San Francisco has the Golden Gate Bridge. St. Louis has the Arch. Las Vegas has its retro welcome sign. It seems like every city has an iconic structure to represent itself to the rest of the world. Every city but Miami, that is. The Magic City is full of architectural gems, and maybe that's why no one building has come to define it. But that's left this town without a symbol of its own. In our Miami Icons series, we're aiming to fix that. Today, writer Travis Cohen argues that the Colony Hotel's Art Deco history and Ocean Drive location have earned it icon status.

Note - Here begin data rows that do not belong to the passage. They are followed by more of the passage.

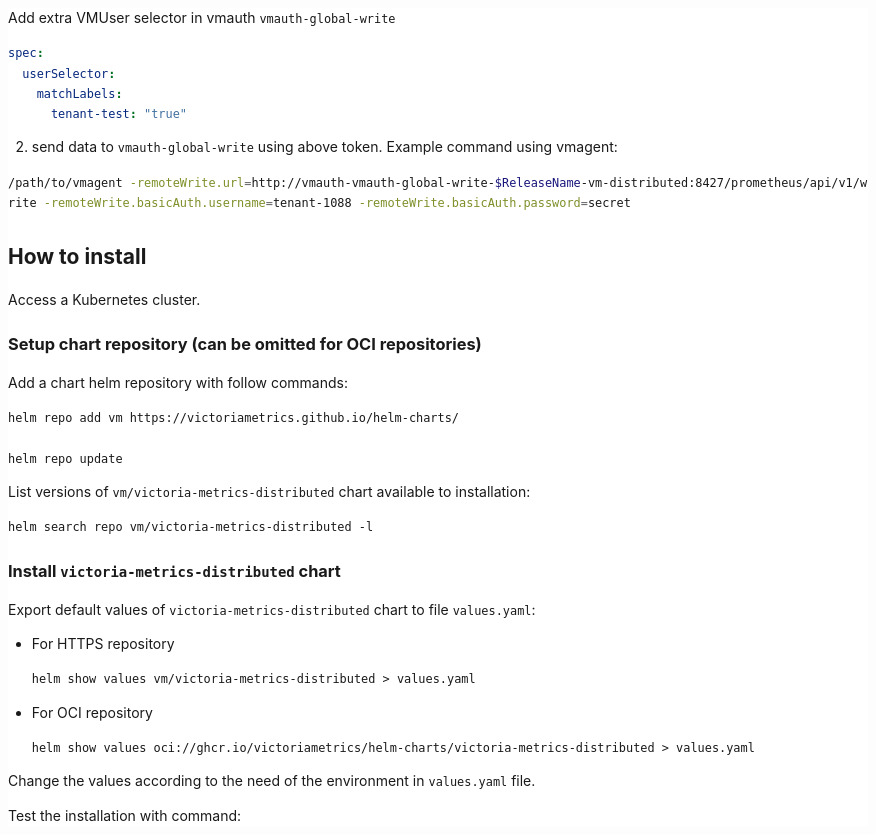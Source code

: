 
Add extra VMUser selector in vmauth `vmauth-global-write`
```yaml
spec:
  userSelector:
    matchLabels:
      tenant-test: "true"
```

2. send data to `vmauth-global-write` using above token.
Example command using vmagent:
```bash
/path/to/vmagent -remoteWrite.url=http://vmauth-vmauth-global-write-$ReleaseName-vm-distributed:8427/prometheus/api/v1/write -remoteWrite.basicAuth.username=tenant-1088 -remoteWrite.basicAuth.password=secret
```

## How to install

Access a Kubernetes cluster.

### Setup chart repository (can be omitted for OCI repositories)

Add a chart helm repository with follow commands:

```console
helm repo add vm https://victoriametrics.github.io/helm-charts/

helm repo update
```
List versions of `vm/victoria-metrics-distributed` chart available to installation:

```console
helm search repo vm/victoria-metrics-distributed -l
```

### Install `victoria-metrics-distributed` chart

Export default values of `victoria-metrics-distributed` chart to file `values.yaml`:

  - For HTTPS repository

    ```console
    helm show values vm/victoria-metrics-distributed > values.yaml
    ```
  - For OCI repository

    ```console
    helm show values oci://ghcr.io/victoriametrics/helm-charts/victoria-metrics-distributed > values.yaml
    ```

Change the values according to the need of the environment in ``values.yaml`` file.

Test the installation with command:
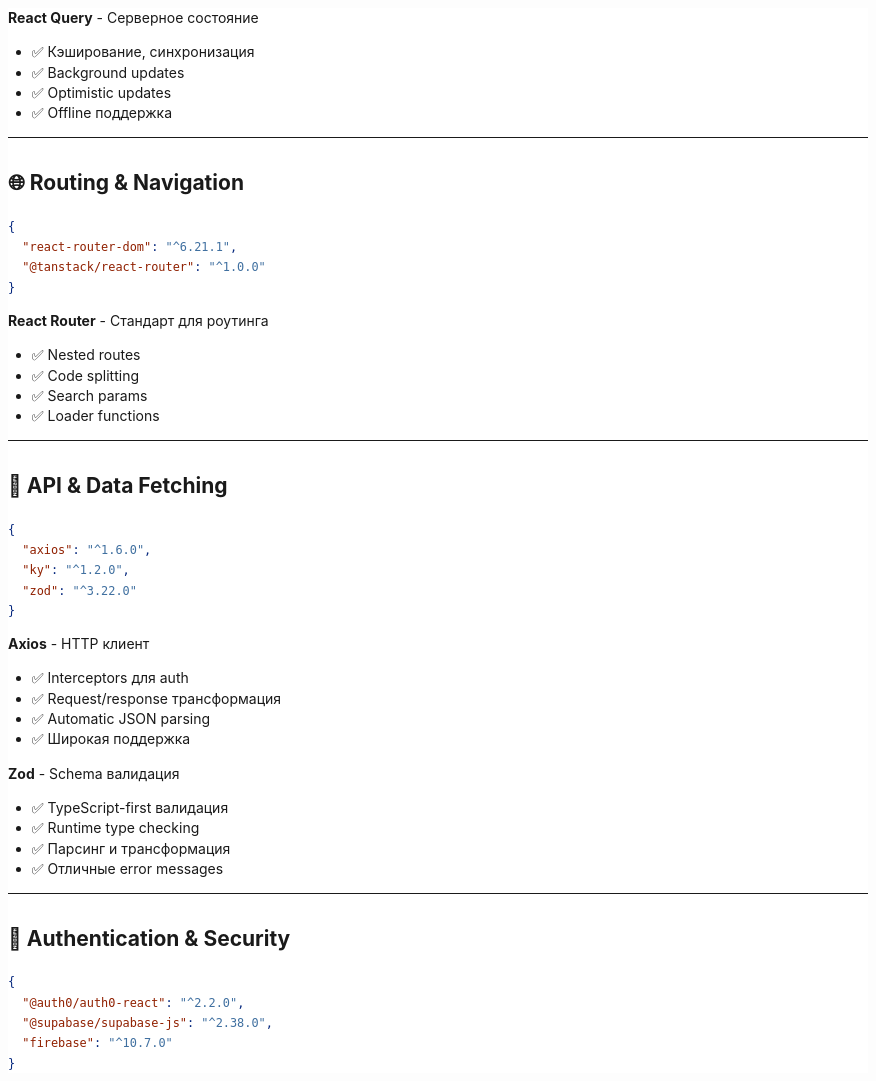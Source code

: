 **React Query** - Серверное состояние
- ✅ Кэширование, синхронизация
- ✅ Background updates
- ✅ Optimistic updates
- ✅ Offline поддержка

---

## 🌐 Routing & Navigation

```json
{
  "react-router-dom": "^6.21.1",
  "@tanstack/react-router": "^1.0.0"
}
```

**React Router** - Стандарт для роутинга
- ✅ Nested routes
- ✅ Code splitting
- ✅ Search params
- ✅ Loader functions

---

## 📡 API & Data Fetching

```json
{
  "axios": "^1.6.0",
  "ky": "^1.2.0",
  "zod": "^3.22.0"
}
```

**Axios** - HTTP клиент
- ✅ Interceptors для auth
- ✅ Request/response трансформация
- ✅ Automatic JSON parsing
- ✅ Широкая поддержка

**Zod** - Schema валидация
- ✅ TypeScript-first валидация
- ✅ Runtime type checking
- ✅ Парсинг и трансформация
- ✅ Отличные error messages

---

## 🔐 Authentication & Security

```json
{
  "@auth0/auth0-react": "^2.2.0",
  "@supabase/supabase-js": "^2.38.0",
  "firebase": "^10.7.0"
}
```
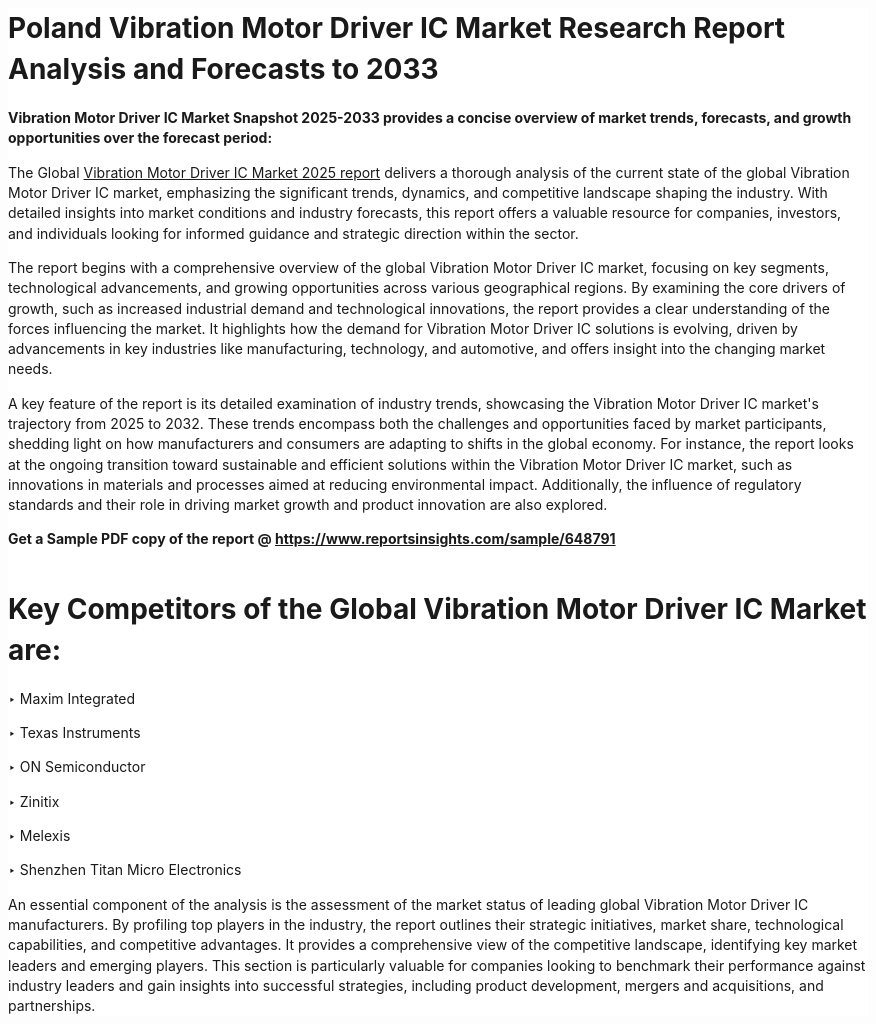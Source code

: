 # Poland Vibration Motor Driver IC Market Research Report Analysis and Forecasts to 2033

<strong>Vibration Motor Driver IC Market Snapshot 2025-2033 provides a concise overview of market trends, forecasts, and growth opportunities over the forecast period:</strong>

The Global <a href=https://www.reportsinsights.com/sample/648791>Vibration Motor Driver IC Market 2025 report</a> delivers a thorough analysis of the current state of the global Vibration Motor Driver IC market, emphasizing the significant trends, dynamics, and competitive landscape shaping the industry. With detailed insights into market conditions and industry forecasts, this report offers a valuable resource for companies, investors, and individuals looking for informed guidance and strategic direction within the sector.

The report begins with a comprehensive overview of the global Vibration Motor Driver IC market, focusing on key segments, technological advancements, and growing opportunities across various geographical regions. By examining the core drivers of growth, such as increased industrial demand and technological innovations, the report provides a clear understanding of the forces influencing the market. It highlights how the demand for Vibration Motor Driver IC solutions is evolving, driven by advancements in key industries like manufacturing, technology, and automotive, and offers insight into the changing market needs.

A key feature of the report is its detailed examination of industry trends, showcasing the Vibration Motor Driver IC market's trajectory from 2025 to 2032. These trends encompass both the challenges and opportunities faced by market participants, shedding light on how manufacturers and consumers are adapting to shifts in the global economy. For instance, the report looks at the ongoing transition toward sustainable and efficient solutions within the Vibration Motor Driver IC market, such as innovations in materials and processes aimed at reducing environmental impact. Additionally, the influence of regulatory standards and their role in driving market growth and product innovation are also explored.

<strong>Get a Sample PDF copy of the report @ <a href=https://www.reportsinsights.com/sample/648791>https://www.reportsinsights.com/sample/648791</a></strong>

# <strong>Key Competitors of the Global Vibration Motor Driver IC Market are:</strong>

‣ Maxim Integrated

‣ Texas Instruments

‣ ON Semiconductor

‣ Zinitix

‣ Melexis

‣ Shenzhen Titan Micro Electronics

An essential component of the analysis is the assessment of the market status of leading global Vibration Motor Driver IC manufacturers. By profiling top players in the industry, the report outlines their strategic initiatives, market share, technological capabilities, and competitive advantages. It provides a comprehensive view of the competitive landscape, identifying key market leaders and emerging players. This section is particularly valuable for companies looking to benchmark their performance against industry leaders and gain insights into successful strategies, including product development, mergers and acquisitions, and partnerships.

For better or worse, when most people think Miami Beach, they don't think about Normandy Isle and seven-one or Surfside or Sunny Isles They think about South Beach. They think about half-naked women with perfectly sculpted bodies coated in deep summer tans. They think of candy colored super cars. They imagine SoBe as a scattershot settlement of clubs overflowing with beautiful people who meander towards the shoreline at 4 a.m., bedecked in barely buttoned Armani shirts and short Valentino dresses that have crawled up a long length of thigh, as they search for a palm tree to vomit on beneath the neon moonlight. And what is the backdrop for this glamorous scene? None but the Historic Art Deco District of Miami Beach and all those lovely pastel palaces along Ocean Drive.
And even if the ideas and attitudes towards South Beach that locals and tourists hold don't exactly match up, nobody can contend that the Art Deco architecture is an intrinsic part of the Beach's personality as a city. Most of that style was designed by a man named Henry Hohauser, who was responsible for a great many of the buildings that still stand on Ocean Drive and the surrounding sections of the Deco District. And out of all his classic creations, there's hardly a one that can be said to be more of a well-known staple in the recollections and postcards of South Beach than the Colony Hotel.

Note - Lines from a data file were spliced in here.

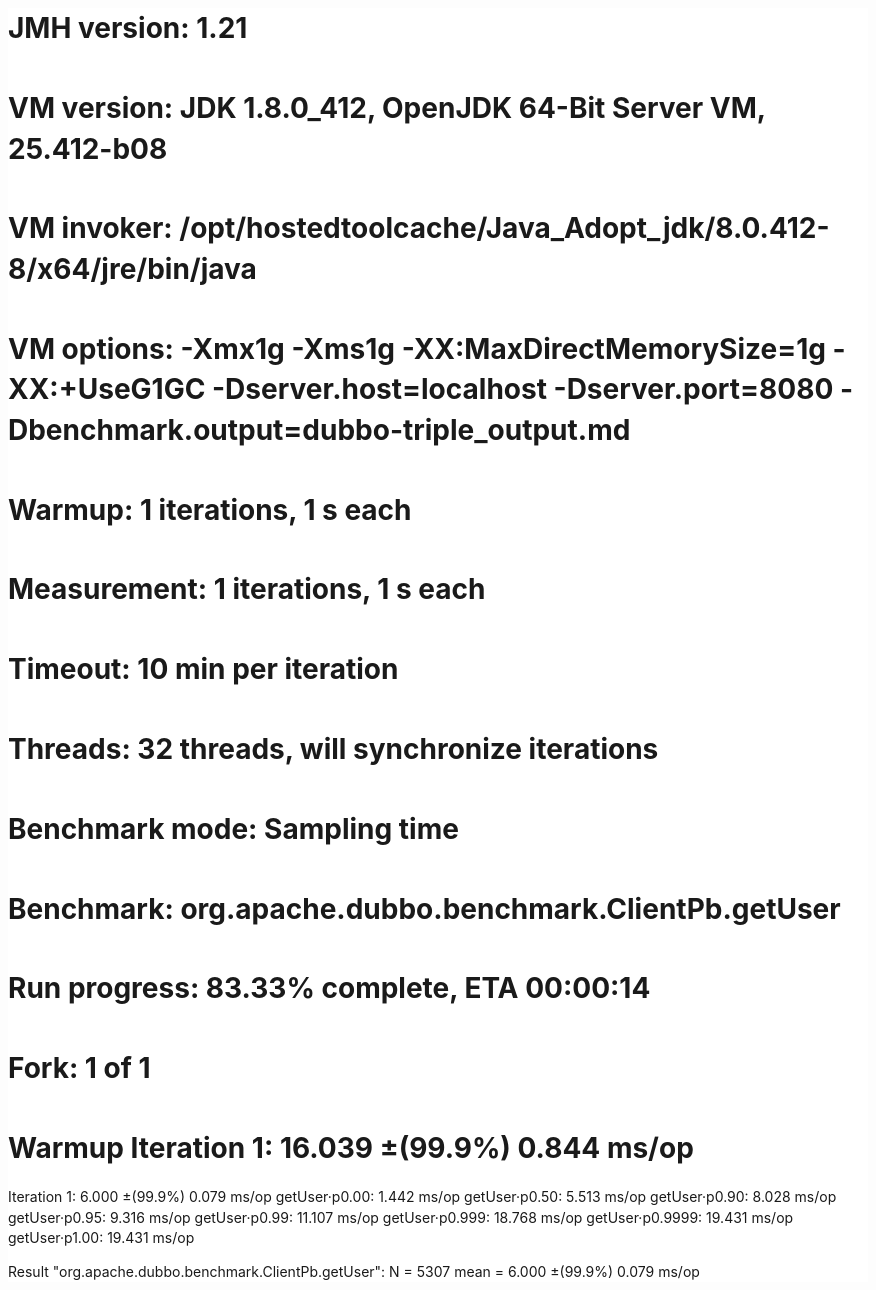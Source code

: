 # JMH version: 1.21
# VM version: JDK 1.8.0_412, OpenJDK 64-Bit Server VM, 25.412-b08
# VM invoker: /opt/hostedtoolcache/Java_Adopt_jdk/8.0.412-8/x64/jre/bin/java
# VM options: -Xmx1g -Xms1g -XX:MaxDirectMemorySize=1g -XX:+UseG1GC -Dserver.host=localhost -Dserver.port=8080 -Dbenchmark.output=dubbo-triple_output.md
# Warmup: 1 iterations, 1 s each
# Measurement: 1 iterations, 1 s each
# Timeout: 10 min per iteration
# Threads: 32 threads, will synchronize iterations
# Benchmark mode: Sampling time
# Benchmark: org.apache.dubbo.benchmark.ClientPb.getUser

# Run progress: 83.33% complete, ETA 00:00:14
# Fork: 1 of 1
# Warmup Iteration   1: 16.039 ±(99.9%) 0.844 ms/op
Iteration   1: 6.000 ±(99.9%) 0.079 ms/op
                 getUser·p0.00:   1.442 ms/op
                 getUser·p0.50:   5.513 ms/op
                 getUser·p0.90:   8.028 ms/op
                 getUser·p0.95:   9.316 ms/op
                 getUser·p0.99:   11.107 ms/op
                 getUser·p0.999:  18.768 ms/op
                 getUser·p0.9999: 19.431 ms/op
                 getUser·p1.00:   19.431 ms/op



Result "org.apache.dubbo.benchmark.ClientPb.getUser":
  N = 5307
  mean =      6.000 ±(99.9%) 0.079 ms/op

The Colony, designed in 1935, was one of the early buildings erected during the Art Deco renaissance that revived Miami Beach after the great hurricane of September '26 leveled the city in its infancy. The facade is emblematic of the Art Deco style - simple and symmetrical, with bold geometric elements like the inverted "T" that bears the hotel's name and the horizontal eyebrows that hang over the windows in order to give a little extra shade to the tenants as they watch people strutting in the sunshine.
It's playful and tropical in the daytime, but come the night, it's vibrant and garish and pulsating with the allure that has drawn people to this oceanfront playground since the 1930s, growing all the more atavistic and openly wild over the years. And while the scene itself has undoubtedly changed more than anyone could have imagined 80-some odd years ago, the low-lying face of South Beach has remained intact -- and the Colony's iconic blue glow has buzzed over the bustling sidewalk below without missing a beat.
Next time you have a chance to pop into any of the 16-million novelty shops on South beach, take a look at the racks of postcards. Eight out of 10 are going to be pictures of Ocean Drive, lit up in all its nightly extravagance. And almost every one is going to have the Colony Hotel dead smack in the middle, like neon Jesus at a far less somber last supper.